== RECORDS SHOWN ==
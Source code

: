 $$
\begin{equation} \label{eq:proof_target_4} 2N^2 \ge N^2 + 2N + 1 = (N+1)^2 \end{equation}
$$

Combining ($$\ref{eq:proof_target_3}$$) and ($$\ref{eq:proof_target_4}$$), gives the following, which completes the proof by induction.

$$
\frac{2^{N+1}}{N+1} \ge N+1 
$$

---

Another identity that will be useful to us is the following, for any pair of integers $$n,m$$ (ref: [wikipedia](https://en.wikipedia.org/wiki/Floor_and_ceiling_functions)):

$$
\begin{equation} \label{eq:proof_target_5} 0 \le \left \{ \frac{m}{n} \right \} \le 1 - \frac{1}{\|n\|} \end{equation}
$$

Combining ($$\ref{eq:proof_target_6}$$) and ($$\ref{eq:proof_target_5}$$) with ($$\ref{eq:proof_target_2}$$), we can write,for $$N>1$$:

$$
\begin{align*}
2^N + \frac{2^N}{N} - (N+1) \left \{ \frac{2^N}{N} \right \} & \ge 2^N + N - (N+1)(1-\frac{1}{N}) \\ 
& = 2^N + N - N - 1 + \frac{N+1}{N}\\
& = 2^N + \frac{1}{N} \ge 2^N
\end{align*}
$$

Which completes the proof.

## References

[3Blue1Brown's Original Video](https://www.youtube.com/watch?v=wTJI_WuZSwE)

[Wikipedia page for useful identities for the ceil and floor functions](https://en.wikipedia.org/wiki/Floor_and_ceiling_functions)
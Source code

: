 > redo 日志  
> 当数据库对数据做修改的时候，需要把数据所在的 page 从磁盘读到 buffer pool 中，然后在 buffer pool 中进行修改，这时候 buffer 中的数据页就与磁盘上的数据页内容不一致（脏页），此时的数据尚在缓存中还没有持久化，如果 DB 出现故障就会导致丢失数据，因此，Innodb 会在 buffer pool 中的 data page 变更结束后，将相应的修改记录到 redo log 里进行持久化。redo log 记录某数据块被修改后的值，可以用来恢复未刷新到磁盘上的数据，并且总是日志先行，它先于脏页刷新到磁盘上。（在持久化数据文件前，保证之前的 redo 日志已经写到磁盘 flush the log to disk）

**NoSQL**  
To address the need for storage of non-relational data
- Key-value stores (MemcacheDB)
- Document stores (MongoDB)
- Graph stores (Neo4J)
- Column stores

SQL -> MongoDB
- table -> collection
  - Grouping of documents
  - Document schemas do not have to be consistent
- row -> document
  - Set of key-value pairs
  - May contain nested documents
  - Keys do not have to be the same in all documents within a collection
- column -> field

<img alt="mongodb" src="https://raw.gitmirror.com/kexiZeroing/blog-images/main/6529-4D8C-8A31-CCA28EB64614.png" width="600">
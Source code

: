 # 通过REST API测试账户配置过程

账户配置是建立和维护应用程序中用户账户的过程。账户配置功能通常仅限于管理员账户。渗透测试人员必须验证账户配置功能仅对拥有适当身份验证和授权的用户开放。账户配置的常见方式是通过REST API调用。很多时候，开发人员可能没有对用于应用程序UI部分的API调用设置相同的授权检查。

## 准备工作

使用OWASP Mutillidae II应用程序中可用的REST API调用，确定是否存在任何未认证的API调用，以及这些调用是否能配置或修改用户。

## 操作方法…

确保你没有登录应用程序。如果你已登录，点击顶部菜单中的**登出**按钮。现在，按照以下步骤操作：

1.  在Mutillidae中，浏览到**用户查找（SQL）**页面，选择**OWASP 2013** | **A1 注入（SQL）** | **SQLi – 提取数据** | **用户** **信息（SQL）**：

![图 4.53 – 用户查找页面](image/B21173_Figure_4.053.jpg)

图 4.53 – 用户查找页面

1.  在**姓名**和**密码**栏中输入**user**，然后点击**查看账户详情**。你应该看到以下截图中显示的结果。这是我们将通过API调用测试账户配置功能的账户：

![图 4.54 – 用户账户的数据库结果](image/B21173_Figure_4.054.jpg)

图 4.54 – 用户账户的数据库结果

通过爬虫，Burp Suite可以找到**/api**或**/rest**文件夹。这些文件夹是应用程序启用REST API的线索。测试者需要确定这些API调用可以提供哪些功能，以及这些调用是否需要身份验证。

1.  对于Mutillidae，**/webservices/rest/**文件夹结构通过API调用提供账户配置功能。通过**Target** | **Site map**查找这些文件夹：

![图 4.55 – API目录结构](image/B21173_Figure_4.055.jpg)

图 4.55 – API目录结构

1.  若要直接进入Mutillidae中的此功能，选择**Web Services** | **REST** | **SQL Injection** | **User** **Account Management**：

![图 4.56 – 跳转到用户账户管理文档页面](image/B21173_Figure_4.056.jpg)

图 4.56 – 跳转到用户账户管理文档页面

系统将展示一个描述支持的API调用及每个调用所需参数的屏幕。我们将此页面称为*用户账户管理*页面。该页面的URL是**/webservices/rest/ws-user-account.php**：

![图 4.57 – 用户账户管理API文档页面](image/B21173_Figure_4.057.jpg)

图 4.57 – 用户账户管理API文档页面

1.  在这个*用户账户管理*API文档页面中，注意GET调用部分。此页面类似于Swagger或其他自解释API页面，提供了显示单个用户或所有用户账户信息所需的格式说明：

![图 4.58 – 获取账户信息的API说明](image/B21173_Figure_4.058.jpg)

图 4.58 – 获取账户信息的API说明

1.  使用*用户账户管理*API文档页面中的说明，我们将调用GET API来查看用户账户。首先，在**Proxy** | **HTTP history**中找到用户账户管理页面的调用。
===
* _DESCRIPTION OF THE TASK_
Return the full listing. Leave every word as it stands.

* _ANSWER TO THE PROBLEM_
Source code

: $$
\begin{equation} \label{eq:proof_target_4} 2N^2 \ge N^2 + 2N + 1 = (N+1)^2 \end{equation}
$$

Combining ($$\ref{eq:proof_target_3}$$) and ($$\ref{eq:proof_target_4}$$), gives the following, which completes the proof by induction.

$$
\frac{2^{N+1}}{N+1} \ge N+1 
$$

---

Another identity that will be useful to us is the following, for any pair of integers $$n,m$$ (ref: [wikipedia](https://en.wikipedia.org/wiki/Floor_and_ceiling_functions)):

$$
\begin{equation} \label{eq:proof_target_5} 0 \le \left \{ \frac{m}{n} \right \} \le 1 - \frac{1}{\|n\|} \end{equation}
$$

Combining ($$\ref{eq:proof_target_6}$$) and ($$\ref{eq:proof_target_5}$$) with ($$\ref{eq:proof_target_2}$$), we can write,for $$N>1$$:

$$
\begin{align*}
2^N + \frac{2^N}{N} - (N+1) \left \{ \frac{2^N}{N} \right \} & \ge 2^N + N - (N+1)(1-\frac{1}{N}) \\ 
& = 2^N + N - N - 1 + \frac{N+1}{N}\\
& = 2^N + \frac{1}{N} \ge 2^N
\end{align*}
$$

Which completes the proof.

## References

[3Blue1Brown's Original Video](https://www.youtube.com/watch?v=wTJI_WuZSwE)

[Wikipedia page for useful identities for the ceil and floor functions](https://en.wikipedia.org/wiki/Floor_and_ceiling_functions)
Source code

: > redo 日志  
> 当数据库对数据做修改的时候，需要把数据所在的 page 从磁盘读到 buffer pool 中，然后在 buffer pool 中进行修改，这时候 buffer 中的数据页就与磁盘上的数据页内容不一致（脏页），此时的数据尚在缓存中还没有持久化，如果 DB 出现故障就会导致丢失数据，因此，Innodb 会在 buffer pool 中的 data page 变更结束后，将相应的修改记录到 redo log 里进行持久化。redo log 记录某数据块被修改后的值，可以用来恢复未刷新到磁盘上的数据，并且总是日志先行，它先于脏页刷新到磁盘上。（在持久化数据文件前，保证之前的 redo 日志已经写到磁盘 flush the log to disk）

**NoSQL**  
To address the need for storage of non-relational data
- Key-value stores (MemcacheDB)
- Document stores (MongoDB)
- Graph stores (Neo4J)
- Column stores

SQL -> MongoDB
- table -> collection
  - Grouping of documents
  - Document schemas do not have to be consistent
- row -> document
  - Set of key-value pairs
  - May contain nested documents
  - Keys do not have to be the same in all documents within a collection
- column -> field

<img alt="mongodb" src="https://raw.gitmirror.com/kexiZeroing/blog-images/main/6529-4D8C-8A31-CCA28EB64614.png" width="600">
Source code

: # 通过REST API测试账户配置过程

账户配置是建立和维护应用程序中用户账户的过程。账户配置功能通常仅限于管理员账户。渗透测试人员必须验证账户配置功能仅对拥有适当身份验证和授权的用户开放。账户配置的常见方式是通过REST API调用。很多时候，开发人员可能没有对用于应用程序UI部分的API调用设置相同的授权检查。

## 准备工作

使用OWASP Mutillidae II应用程序中可用的REST API调用，确定是否存在任何未认证的API调用，以及这些调用是否能配置或修改用户。

## 操作方法…

确保你没有登录应用程序。如果你已登录，点击顶部菜单中的**登出**按钮。现在，按照以下步骤操作：

1.  在Mutillidae中，浏览到**用户查找（SQL）**页面，选择**OWASP 2013** | **A1 注入（SQL）** | **SQLi – 提取数据** | **用户** **信息（SQL）**：

![图 4.53 – 用户查找页面](image/B21173_Figure_4.053.jpg)

图 4.53 – 用户查找页面

1.  在**姓名**和**密码**栏中输入**user**，然后点击**查看账户详情**。你应该看到以下截图中显示的结果。这是我们将通过API调用测试账户配置功能的账户：

![图 4.54 – 用户账户的数据库结果](image/B21173_Figure_4.054.jpg)

图 4.54 – 用户账户的数据库结果

通过爬虫，Burp Suite可以找到**/api**或**/rest**文件夹。这些文件夹是应用程序启用REST API的线索。测试者需要确定这些API调用可以提供哪些功能，以及这些调用是否需要身份验证。

1.  对于Mutillidae，**/webservices/rest/**文件夹结构通过API调用提供账户配置功能。通过**Target** | **Site map**查找这些文件夹：

![图 4.55 – API目录结构](image/B21173_Figure_4.055.jpg)

图 4.55 – API目录结构

1.  若要直接进入Mutillidae中的此功能，选择**Web Services** | **REST** | **SQL Injection** | **User** **Account Management**：

![图 4.56 – 跳转到用户账户管理文档页面](image/B21173_Figure_4.056.jpg)

图 4.56 – 跳转到用户账户管理文档页面

系统将展示一个描述支持的API调用及每个调用所需参数的屏幕。我们将此页面称为*用户账户管理*页面。该页面的URL是**/webservices/rest/ws-user-account.php**：

![图 4.57 – 用户账户管理API文档页面](image/B21173_Figure_4.057.jpg)

图 4.57 – 用户账户管理API文档页面

1.  在这个*用户账户管理*API文档页面中，注意GET调用部分。此页面类似于Swagger或其他自解释API页面，提供了显示单个用户或所有用户账户信息所需的格式说明：

![图 4.58 – 获取账户信息的API说明](image/B21173_Figure_4.058.jpg)

图 4.58 – 获取账户信息的API说明

1.  使用*用户账户管理*API文档页面中的说明，我们将调用GET API来查看用户账户。首先，在**Proxy** | **HTTP history**中找到用户账户管理页面的调用。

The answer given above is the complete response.